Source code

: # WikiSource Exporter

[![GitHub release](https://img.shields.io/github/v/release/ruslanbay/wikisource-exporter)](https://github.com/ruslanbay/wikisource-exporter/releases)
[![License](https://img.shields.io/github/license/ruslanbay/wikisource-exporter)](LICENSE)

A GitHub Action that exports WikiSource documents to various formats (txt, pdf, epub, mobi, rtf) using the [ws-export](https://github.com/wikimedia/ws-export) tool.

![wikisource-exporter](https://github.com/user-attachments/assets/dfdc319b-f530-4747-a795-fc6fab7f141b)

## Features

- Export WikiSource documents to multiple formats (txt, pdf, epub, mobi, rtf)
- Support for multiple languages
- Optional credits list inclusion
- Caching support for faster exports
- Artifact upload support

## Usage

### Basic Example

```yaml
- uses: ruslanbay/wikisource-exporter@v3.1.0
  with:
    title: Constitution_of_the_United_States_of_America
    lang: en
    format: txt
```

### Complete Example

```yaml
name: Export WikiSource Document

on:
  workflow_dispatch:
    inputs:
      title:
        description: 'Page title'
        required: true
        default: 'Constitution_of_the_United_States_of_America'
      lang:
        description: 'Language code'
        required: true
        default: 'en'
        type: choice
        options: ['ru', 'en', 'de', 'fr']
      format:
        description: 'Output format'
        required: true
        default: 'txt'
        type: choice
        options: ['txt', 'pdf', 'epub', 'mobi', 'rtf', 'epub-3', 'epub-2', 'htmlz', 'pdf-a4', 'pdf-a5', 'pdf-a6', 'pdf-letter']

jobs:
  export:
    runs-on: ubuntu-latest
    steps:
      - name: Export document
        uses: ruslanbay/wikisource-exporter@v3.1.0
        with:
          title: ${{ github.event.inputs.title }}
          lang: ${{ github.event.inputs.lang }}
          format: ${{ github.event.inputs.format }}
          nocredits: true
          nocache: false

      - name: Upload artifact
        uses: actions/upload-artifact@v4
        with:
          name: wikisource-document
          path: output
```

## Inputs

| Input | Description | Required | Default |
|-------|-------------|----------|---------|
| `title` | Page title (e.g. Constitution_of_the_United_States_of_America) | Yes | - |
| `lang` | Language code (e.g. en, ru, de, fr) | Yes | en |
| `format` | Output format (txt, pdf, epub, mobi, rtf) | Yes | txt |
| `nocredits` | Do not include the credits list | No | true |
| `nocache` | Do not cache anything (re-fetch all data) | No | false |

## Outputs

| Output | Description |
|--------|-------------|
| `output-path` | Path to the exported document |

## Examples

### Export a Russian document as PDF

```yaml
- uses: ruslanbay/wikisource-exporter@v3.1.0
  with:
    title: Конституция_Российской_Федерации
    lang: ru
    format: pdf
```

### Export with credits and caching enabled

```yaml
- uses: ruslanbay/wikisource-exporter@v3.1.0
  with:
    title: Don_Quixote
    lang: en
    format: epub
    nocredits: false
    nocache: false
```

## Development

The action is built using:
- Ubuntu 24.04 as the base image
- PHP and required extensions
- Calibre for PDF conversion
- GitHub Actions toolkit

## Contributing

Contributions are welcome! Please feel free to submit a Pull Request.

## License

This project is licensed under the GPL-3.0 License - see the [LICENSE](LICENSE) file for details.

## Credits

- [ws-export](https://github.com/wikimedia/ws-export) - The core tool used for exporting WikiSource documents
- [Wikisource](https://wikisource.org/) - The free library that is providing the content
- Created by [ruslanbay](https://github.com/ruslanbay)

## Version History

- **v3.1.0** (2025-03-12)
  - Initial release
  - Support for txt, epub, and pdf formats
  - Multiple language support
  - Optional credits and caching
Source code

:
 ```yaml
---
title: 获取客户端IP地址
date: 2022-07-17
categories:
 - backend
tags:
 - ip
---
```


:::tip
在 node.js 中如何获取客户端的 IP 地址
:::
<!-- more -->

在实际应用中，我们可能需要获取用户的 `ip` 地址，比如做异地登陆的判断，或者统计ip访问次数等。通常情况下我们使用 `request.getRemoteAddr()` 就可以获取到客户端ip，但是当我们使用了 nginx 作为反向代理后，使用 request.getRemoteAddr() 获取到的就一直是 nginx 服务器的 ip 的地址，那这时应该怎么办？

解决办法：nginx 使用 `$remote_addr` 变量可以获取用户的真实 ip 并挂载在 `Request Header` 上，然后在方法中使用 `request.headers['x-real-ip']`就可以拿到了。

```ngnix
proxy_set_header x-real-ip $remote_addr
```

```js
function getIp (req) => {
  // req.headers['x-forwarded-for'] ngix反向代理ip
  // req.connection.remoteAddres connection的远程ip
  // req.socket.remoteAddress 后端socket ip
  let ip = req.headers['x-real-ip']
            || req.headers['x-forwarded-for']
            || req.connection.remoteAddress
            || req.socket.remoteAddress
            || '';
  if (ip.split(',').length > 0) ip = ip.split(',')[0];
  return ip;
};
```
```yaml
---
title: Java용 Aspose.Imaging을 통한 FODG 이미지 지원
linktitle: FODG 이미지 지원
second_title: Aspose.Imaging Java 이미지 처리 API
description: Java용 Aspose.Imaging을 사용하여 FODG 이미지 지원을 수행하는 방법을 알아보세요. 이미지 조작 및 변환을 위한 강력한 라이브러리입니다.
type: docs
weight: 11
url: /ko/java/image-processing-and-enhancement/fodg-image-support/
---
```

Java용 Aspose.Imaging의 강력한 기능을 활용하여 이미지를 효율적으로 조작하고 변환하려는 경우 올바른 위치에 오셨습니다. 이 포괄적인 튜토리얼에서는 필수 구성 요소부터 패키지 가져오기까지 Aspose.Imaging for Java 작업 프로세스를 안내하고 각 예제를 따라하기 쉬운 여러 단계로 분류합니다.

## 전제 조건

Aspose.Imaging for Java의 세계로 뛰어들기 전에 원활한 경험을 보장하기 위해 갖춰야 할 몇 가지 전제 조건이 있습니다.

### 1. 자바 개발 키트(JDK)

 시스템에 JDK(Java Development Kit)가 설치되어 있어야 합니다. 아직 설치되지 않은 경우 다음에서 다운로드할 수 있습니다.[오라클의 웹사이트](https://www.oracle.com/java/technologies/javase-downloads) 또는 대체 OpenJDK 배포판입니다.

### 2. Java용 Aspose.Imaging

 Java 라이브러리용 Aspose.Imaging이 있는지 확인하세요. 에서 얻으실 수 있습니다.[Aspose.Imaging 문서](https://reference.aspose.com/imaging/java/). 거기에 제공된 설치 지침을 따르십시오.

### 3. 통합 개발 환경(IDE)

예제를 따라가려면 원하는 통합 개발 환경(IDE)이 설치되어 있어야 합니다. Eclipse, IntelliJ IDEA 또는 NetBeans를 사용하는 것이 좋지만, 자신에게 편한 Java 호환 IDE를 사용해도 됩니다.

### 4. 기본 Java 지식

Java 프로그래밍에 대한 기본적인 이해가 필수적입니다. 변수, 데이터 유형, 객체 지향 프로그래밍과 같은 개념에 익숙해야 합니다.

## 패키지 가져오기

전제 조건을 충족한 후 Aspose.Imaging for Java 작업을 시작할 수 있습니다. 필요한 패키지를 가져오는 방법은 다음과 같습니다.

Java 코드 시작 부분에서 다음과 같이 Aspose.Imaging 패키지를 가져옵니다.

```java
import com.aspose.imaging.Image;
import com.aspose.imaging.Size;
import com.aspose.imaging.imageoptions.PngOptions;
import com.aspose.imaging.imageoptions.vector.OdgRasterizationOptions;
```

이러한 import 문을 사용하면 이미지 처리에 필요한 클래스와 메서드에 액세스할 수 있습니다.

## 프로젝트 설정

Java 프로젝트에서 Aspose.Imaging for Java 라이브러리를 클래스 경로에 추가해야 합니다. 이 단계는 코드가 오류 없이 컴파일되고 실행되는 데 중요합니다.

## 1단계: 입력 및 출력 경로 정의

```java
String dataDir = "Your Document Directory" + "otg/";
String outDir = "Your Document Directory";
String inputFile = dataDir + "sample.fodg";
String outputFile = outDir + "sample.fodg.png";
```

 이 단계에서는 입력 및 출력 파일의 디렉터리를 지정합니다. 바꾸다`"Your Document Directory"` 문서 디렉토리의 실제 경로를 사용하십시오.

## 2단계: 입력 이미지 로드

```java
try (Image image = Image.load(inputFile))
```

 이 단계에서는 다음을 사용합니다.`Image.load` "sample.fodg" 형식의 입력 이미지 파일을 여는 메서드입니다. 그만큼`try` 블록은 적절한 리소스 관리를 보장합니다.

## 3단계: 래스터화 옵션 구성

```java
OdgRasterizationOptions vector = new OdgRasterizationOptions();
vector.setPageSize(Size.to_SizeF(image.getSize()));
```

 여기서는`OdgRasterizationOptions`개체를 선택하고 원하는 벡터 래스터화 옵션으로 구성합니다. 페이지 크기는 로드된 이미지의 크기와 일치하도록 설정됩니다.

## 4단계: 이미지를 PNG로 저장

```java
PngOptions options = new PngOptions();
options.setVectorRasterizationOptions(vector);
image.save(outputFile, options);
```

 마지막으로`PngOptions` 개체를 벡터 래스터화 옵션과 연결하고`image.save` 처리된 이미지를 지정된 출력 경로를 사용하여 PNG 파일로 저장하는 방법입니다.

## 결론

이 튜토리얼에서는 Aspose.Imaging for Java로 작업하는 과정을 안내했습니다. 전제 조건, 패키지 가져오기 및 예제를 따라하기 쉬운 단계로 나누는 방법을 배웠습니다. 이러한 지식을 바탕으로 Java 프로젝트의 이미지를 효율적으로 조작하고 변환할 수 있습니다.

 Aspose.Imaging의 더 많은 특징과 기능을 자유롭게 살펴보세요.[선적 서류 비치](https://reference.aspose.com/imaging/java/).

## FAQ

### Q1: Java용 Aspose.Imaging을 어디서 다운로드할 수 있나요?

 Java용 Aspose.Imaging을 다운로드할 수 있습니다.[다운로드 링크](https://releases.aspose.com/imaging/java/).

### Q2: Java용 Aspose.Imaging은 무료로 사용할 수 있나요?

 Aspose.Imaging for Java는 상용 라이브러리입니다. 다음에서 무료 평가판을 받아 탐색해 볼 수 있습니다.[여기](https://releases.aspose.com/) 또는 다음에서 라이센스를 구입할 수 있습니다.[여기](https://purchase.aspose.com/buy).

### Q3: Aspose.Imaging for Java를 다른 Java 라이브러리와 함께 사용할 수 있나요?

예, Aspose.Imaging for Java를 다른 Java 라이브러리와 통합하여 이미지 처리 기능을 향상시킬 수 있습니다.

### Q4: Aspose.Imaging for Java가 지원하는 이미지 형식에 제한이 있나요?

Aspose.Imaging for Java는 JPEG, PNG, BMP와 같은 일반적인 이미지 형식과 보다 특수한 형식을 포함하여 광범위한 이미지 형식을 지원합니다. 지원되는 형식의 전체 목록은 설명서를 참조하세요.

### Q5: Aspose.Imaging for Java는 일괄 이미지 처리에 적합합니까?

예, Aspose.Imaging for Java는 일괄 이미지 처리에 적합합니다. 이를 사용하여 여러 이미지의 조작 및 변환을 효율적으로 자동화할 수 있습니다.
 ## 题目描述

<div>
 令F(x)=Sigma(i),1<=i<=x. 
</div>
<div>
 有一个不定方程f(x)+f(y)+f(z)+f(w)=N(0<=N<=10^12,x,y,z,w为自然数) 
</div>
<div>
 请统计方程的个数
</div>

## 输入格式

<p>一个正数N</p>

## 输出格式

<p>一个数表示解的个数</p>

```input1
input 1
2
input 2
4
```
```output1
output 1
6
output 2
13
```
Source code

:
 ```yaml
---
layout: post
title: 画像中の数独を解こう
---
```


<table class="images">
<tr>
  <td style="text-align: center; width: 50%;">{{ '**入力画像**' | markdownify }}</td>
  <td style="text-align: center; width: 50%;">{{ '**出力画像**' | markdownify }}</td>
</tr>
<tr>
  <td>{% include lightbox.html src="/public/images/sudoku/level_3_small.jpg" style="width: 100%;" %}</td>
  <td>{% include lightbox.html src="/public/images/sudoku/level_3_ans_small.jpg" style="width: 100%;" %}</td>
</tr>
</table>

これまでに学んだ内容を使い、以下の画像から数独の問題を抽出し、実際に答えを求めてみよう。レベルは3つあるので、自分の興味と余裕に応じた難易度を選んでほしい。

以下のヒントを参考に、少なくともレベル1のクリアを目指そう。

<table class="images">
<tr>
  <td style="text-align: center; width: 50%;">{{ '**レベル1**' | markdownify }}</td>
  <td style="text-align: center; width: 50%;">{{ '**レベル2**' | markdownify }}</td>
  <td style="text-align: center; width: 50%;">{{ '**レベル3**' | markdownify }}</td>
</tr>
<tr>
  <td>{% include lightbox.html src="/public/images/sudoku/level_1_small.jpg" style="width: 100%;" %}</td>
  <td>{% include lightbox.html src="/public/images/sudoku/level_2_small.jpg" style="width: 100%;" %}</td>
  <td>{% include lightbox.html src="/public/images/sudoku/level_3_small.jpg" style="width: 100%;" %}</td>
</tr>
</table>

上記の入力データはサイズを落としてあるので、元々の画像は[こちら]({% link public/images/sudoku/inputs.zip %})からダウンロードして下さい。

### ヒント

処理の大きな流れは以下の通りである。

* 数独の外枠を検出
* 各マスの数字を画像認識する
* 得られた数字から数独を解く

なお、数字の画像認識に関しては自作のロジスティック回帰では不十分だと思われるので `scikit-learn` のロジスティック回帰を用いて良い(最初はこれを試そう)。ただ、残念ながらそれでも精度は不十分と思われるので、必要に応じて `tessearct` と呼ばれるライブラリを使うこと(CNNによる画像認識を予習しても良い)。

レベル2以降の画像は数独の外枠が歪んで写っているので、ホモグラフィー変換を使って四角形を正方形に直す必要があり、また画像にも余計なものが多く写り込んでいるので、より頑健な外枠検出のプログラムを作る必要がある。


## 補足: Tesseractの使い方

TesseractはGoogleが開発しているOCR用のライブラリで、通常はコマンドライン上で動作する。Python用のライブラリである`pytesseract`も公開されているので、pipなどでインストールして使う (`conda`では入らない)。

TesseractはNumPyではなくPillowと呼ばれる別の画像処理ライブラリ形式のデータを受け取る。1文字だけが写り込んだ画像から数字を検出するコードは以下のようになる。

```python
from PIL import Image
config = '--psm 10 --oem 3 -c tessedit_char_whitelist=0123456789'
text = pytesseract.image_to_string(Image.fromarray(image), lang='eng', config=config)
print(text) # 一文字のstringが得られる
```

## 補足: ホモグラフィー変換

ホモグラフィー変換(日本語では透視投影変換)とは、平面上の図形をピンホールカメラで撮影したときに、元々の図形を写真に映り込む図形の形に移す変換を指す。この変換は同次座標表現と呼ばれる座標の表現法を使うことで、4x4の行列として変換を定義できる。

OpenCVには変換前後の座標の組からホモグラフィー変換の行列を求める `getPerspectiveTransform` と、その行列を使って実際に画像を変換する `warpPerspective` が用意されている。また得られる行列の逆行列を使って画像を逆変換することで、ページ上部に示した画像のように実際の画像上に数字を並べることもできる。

--- --- ---

WHAT IS REQUIRED:
In the material above, find each line that has the string "false" and return it.

TASK SOLUTION:
          nocache: false
| `nocache` | Do not cache anything (re-fetch all data) | No | false |
    nocredits: false
    nocache: false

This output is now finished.